> What is needed
Your answer should be the lines of the data below that contain "textsuperscript".

====

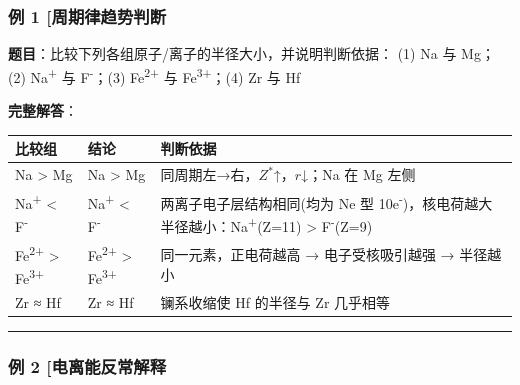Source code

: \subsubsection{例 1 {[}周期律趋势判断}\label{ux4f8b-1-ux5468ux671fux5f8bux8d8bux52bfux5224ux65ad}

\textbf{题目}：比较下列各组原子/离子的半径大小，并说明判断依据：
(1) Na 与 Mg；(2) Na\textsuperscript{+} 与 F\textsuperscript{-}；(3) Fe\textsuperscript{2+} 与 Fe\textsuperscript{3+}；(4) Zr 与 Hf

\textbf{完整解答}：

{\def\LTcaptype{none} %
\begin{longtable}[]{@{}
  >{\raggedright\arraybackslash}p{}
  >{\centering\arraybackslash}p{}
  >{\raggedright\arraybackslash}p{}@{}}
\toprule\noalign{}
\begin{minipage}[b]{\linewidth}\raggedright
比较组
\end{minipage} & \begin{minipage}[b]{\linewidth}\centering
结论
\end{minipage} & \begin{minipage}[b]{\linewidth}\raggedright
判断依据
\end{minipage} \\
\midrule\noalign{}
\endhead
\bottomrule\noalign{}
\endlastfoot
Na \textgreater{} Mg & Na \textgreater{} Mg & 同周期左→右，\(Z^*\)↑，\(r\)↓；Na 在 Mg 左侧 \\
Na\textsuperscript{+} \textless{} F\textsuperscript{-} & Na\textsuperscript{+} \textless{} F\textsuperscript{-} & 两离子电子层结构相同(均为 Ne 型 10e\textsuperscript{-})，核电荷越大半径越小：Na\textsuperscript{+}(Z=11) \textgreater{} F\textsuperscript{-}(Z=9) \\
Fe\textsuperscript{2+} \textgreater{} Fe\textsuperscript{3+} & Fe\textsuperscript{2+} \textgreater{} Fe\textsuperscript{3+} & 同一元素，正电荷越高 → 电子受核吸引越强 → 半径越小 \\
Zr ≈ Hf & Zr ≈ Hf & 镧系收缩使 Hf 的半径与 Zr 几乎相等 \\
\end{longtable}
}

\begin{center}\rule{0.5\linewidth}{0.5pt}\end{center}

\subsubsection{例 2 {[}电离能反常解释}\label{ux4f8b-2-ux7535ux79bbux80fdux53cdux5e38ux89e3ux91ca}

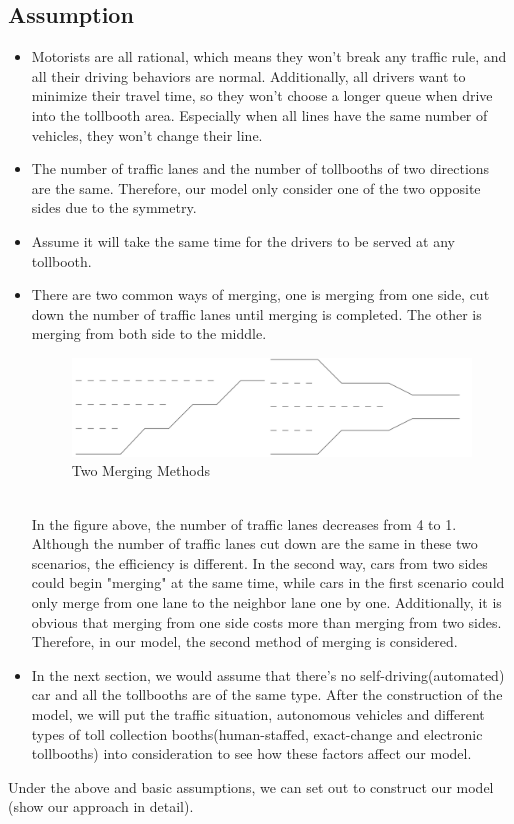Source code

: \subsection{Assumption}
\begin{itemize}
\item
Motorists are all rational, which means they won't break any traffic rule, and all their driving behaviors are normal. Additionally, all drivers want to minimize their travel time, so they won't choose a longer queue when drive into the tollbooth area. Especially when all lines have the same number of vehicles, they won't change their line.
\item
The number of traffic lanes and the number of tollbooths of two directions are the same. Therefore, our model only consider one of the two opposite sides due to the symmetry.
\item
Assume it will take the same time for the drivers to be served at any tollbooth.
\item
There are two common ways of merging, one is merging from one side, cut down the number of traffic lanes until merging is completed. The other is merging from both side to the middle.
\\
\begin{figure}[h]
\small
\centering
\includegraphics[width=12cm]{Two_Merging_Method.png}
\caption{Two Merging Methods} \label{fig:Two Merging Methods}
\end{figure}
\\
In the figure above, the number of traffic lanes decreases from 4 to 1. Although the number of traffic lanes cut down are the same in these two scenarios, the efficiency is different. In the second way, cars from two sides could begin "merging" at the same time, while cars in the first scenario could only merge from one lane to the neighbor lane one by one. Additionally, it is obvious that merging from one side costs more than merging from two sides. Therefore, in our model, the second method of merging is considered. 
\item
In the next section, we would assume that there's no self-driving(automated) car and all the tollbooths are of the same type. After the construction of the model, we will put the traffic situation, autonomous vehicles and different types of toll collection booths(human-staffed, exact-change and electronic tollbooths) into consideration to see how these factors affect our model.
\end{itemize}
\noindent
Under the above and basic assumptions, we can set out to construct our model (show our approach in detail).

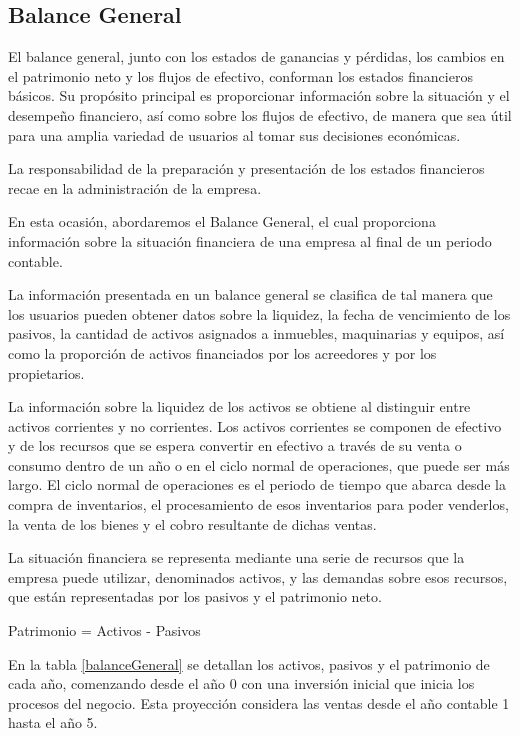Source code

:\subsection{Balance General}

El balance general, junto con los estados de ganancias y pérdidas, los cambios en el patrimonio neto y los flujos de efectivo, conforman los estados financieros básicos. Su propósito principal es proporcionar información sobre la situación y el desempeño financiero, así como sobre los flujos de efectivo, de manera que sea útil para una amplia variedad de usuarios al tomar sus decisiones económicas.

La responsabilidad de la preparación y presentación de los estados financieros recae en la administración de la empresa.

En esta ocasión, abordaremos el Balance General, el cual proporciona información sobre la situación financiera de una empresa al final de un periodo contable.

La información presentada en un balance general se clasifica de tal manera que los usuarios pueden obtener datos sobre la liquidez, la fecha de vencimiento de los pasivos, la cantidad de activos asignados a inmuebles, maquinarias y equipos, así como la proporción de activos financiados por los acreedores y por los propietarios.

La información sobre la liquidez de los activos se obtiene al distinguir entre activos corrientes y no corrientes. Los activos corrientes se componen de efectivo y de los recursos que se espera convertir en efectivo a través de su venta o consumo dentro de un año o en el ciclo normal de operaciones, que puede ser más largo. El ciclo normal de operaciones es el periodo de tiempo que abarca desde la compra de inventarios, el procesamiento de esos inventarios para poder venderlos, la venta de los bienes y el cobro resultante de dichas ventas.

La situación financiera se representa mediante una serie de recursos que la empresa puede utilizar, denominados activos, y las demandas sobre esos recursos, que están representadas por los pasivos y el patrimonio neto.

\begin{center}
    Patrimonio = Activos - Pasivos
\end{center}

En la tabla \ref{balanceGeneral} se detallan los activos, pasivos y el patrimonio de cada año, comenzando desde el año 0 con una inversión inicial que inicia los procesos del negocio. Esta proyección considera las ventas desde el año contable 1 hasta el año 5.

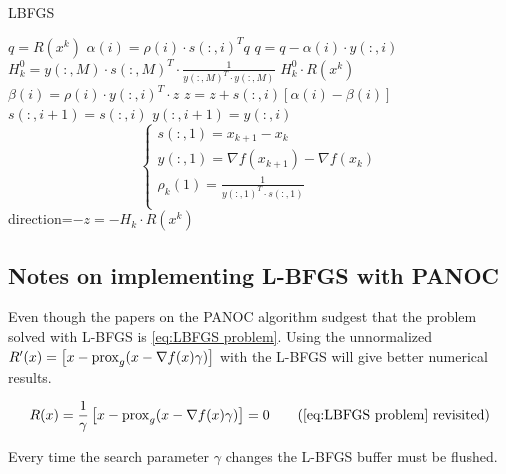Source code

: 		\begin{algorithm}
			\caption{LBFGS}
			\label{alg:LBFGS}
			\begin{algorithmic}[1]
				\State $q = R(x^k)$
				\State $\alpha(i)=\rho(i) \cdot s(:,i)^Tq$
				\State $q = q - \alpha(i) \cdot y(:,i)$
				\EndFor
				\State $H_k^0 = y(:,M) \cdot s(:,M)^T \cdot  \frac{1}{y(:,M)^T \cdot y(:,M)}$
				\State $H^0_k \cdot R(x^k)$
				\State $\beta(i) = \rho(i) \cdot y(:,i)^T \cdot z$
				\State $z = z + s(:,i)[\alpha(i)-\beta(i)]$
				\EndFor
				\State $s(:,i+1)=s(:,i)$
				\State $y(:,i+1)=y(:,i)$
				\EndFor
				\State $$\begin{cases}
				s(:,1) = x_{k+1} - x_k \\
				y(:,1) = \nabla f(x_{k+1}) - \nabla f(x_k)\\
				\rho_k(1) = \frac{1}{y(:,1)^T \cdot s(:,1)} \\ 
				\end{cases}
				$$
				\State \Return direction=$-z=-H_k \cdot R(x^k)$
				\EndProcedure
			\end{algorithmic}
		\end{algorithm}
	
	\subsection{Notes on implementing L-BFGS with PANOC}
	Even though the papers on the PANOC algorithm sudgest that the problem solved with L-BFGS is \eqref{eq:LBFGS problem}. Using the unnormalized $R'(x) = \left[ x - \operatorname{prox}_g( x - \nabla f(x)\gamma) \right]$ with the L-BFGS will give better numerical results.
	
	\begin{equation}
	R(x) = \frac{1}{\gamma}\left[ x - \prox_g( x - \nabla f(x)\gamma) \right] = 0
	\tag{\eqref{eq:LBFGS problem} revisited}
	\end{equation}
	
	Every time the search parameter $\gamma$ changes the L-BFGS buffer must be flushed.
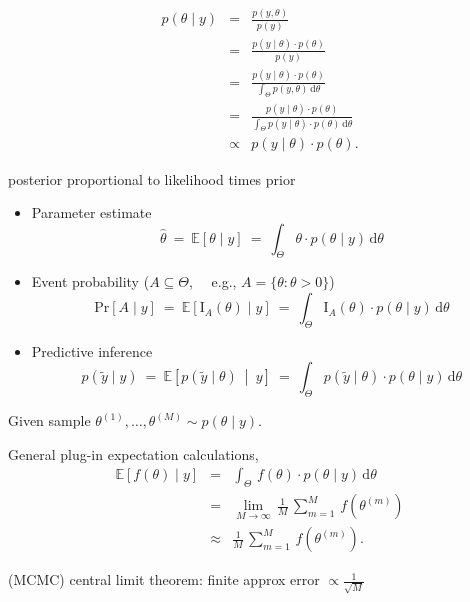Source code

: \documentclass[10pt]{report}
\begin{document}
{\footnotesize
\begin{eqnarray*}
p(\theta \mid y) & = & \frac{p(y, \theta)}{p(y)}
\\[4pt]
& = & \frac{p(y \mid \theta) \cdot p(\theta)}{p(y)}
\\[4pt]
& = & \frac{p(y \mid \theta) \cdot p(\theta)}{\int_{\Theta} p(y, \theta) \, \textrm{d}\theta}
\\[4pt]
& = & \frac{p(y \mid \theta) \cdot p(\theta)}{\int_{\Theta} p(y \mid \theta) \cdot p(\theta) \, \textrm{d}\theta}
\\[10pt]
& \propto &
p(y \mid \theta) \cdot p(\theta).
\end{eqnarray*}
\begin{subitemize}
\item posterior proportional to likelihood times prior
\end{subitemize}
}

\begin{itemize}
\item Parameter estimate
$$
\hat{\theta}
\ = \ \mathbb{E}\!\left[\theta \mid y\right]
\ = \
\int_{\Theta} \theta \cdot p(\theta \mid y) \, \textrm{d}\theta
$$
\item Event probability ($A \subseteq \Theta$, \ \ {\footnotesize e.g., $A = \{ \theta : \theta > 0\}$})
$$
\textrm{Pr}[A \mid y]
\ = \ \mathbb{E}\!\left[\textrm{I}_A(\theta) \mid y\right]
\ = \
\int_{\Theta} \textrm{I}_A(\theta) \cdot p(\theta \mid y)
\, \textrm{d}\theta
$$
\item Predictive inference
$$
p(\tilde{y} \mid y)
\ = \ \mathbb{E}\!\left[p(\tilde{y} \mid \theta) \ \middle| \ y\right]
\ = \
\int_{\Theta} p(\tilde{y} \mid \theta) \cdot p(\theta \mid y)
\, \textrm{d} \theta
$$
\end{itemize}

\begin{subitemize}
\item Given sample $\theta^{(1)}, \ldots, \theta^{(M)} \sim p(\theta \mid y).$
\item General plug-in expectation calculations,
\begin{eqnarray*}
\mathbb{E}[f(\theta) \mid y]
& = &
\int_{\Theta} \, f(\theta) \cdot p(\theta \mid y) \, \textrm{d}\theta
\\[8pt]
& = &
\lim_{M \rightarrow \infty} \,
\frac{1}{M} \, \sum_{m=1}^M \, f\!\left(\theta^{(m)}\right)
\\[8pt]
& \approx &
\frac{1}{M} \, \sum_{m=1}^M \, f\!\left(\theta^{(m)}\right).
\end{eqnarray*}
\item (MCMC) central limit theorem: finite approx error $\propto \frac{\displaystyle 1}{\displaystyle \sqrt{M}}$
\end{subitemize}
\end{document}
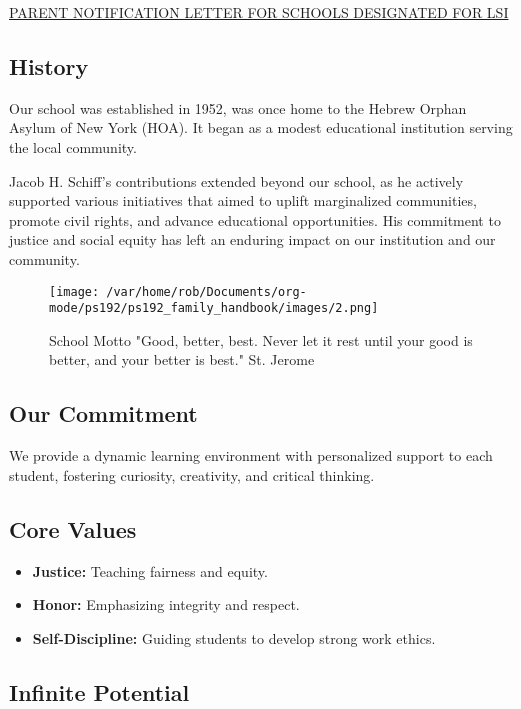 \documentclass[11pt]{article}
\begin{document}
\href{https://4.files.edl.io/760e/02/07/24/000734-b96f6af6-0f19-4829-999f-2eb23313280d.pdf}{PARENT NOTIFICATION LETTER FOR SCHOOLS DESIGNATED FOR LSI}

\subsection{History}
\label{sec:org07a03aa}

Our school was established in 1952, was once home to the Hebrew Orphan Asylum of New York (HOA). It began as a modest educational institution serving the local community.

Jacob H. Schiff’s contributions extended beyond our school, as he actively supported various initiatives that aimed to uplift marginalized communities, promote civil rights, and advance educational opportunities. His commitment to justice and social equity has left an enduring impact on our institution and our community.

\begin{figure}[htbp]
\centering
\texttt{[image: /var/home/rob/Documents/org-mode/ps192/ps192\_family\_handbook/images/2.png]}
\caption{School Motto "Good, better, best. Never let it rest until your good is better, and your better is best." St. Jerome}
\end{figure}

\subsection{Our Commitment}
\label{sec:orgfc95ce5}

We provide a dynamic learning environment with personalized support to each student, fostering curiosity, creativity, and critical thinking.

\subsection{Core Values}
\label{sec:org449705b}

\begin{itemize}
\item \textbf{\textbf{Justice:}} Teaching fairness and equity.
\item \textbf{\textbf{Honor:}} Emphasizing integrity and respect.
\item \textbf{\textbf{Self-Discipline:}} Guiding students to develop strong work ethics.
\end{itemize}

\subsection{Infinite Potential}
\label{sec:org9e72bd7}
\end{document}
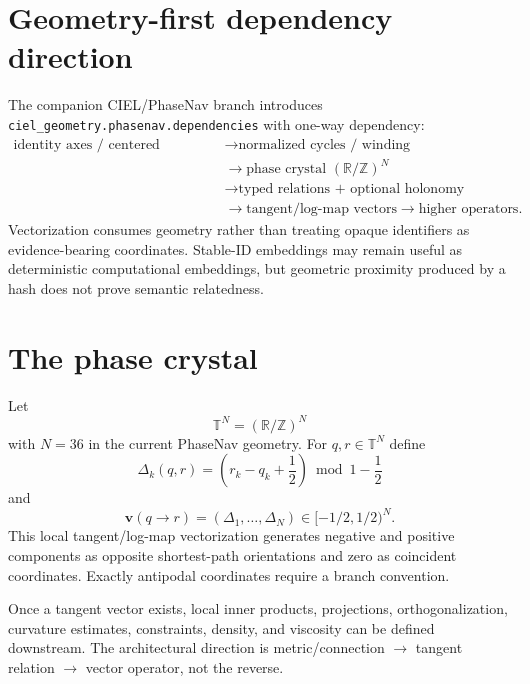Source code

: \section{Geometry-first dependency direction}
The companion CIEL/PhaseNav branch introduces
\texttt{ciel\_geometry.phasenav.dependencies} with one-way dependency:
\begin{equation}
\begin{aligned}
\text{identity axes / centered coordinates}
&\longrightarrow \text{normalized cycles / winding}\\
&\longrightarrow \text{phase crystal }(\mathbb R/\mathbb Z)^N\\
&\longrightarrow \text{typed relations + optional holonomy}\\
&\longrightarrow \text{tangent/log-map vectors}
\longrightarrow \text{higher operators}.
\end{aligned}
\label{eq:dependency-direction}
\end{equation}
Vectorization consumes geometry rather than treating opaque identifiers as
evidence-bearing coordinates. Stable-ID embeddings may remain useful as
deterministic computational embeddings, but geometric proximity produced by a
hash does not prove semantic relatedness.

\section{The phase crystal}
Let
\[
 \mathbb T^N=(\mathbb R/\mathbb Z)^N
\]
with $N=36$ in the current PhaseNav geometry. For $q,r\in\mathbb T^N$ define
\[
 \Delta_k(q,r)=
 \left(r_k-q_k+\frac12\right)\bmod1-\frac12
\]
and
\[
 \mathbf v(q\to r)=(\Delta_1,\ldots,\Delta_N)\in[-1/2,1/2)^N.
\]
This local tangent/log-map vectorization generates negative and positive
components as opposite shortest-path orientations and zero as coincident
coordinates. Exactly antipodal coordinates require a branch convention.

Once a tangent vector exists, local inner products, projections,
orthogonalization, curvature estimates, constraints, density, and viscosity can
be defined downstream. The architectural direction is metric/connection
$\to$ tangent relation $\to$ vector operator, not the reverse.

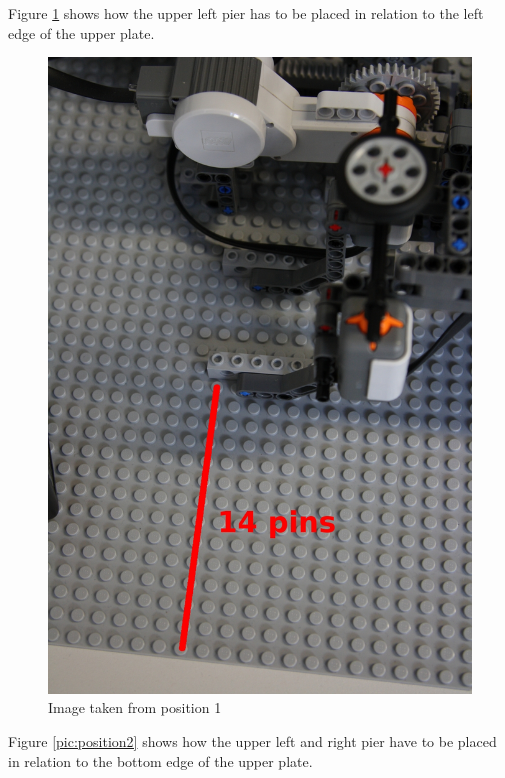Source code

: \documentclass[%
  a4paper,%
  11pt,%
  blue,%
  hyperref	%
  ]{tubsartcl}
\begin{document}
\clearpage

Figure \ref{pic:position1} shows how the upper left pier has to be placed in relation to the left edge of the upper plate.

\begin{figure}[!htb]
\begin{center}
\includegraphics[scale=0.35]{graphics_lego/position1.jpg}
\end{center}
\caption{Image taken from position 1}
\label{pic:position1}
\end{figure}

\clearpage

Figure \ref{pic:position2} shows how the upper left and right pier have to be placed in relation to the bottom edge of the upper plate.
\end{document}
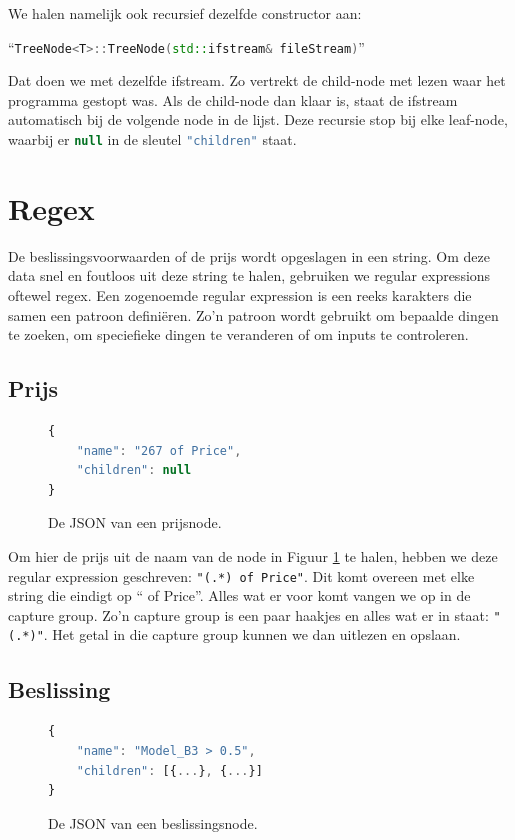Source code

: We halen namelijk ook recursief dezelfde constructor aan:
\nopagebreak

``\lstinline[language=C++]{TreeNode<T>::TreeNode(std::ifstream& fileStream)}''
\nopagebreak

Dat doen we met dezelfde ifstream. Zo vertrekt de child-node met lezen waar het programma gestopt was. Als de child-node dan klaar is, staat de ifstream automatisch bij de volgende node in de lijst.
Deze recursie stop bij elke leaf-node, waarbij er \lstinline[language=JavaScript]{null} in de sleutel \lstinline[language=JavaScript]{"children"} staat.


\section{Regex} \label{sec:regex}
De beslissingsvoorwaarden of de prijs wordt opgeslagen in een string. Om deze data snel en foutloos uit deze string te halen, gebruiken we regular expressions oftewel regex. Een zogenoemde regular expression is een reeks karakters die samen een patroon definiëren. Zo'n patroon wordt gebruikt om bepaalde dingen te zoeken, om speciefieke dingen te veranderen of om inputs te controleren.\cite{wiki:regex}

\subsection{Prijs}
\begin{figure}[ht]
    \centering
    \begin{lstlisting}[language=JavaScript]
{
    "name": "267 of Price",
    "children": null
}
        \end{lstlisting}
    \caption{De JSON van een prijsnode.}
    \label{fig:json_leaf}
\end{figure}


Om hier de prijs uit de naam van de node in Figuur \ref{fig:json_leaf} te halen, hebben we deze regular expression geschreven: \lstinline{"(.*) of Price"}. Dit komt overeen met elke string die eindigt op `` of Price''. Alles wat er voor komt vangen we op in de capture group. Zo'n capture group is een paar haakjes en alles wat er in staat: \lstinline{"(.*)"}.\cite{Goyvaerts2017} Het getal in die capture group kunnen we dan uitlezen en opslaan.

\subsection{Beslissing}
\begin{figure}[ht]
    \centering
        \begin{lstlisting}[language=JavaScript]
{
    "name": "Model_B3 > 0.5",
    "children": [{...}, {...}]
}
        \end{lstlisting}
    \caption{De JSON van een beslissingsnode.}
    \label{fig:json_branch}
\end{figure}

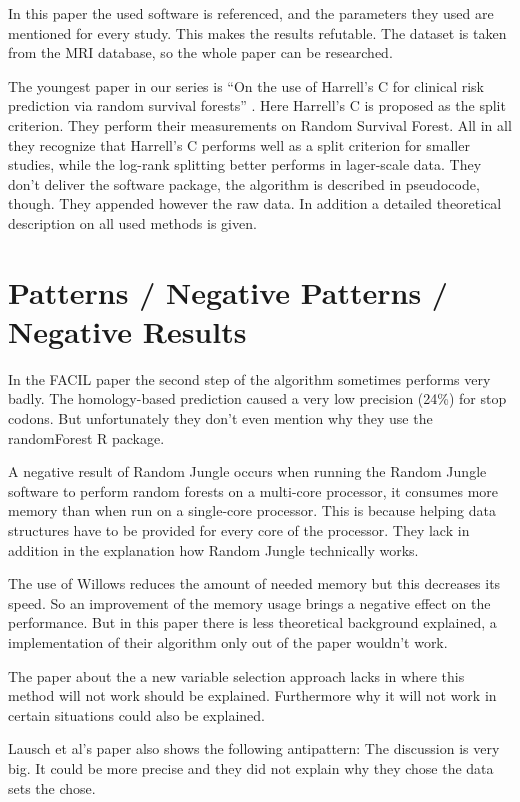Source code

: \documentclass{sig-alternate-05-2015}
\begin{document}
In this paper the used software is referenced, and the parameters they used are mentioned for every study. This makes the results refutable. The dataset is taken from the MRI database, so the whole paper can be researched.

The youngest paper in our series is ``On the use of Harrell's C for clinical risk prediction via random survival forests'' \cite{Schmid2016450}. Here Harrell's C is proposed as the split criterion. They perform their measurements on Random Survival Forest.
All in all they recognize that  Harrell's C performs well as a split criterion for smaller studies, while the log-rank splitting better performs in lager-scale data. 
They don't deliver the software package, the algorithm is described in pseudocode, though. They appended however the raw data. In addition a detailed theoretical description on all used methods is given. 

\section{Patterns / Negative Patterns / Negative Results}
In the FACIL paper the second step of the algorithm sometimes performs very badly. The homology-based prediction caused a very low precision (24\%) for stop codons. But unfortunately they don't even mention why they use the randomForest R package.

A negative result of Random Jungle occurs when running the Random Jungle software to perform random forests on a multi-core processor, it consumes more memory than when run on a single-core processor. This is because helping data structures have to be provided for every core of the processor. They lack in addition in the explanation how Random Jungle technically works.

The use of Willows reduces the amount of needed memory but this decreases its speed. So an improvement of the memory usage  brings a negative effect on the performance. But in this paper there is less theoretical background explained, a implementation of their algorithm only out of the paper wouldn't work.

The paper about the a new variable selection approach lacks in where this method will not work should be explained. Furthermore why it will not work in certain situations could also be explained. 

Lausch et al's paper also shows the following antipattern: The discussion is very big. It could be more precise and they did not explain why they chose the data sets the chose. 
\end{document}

====

> Output of the exercise
(1) Na 与 Mg；(2) Na\textsuperscript{+} 与 F\textsuperscript{-}；(3) Fe\textsuperscript{2+} 与 Fe\textsuperscript{3+}；(4) Zr 与 Hf
Na\textsuperscript{+} \textless{} F\textsuperscript{-} & Na\textsuperscript{+} \textless{} F\textsuperscript{-} & 两离子电子层结构相同(均为 Ne 型 10e\textsuperscript{-})，核电荷越大半径越小：Na\textsuperscript{+}(Z=11) \textgreater{} F\textsuperscript{-}(Z=9) \\
Fe\textsuperscript{2+} \textgreater{} Fe\textsuperscript{3+} & Fe\textsuperscript{2+} \textgreater{} Fe\textsuperscript{3+} & 同一元素，正电荷越高 → 电子受核吸引越强 → 半径越小 \\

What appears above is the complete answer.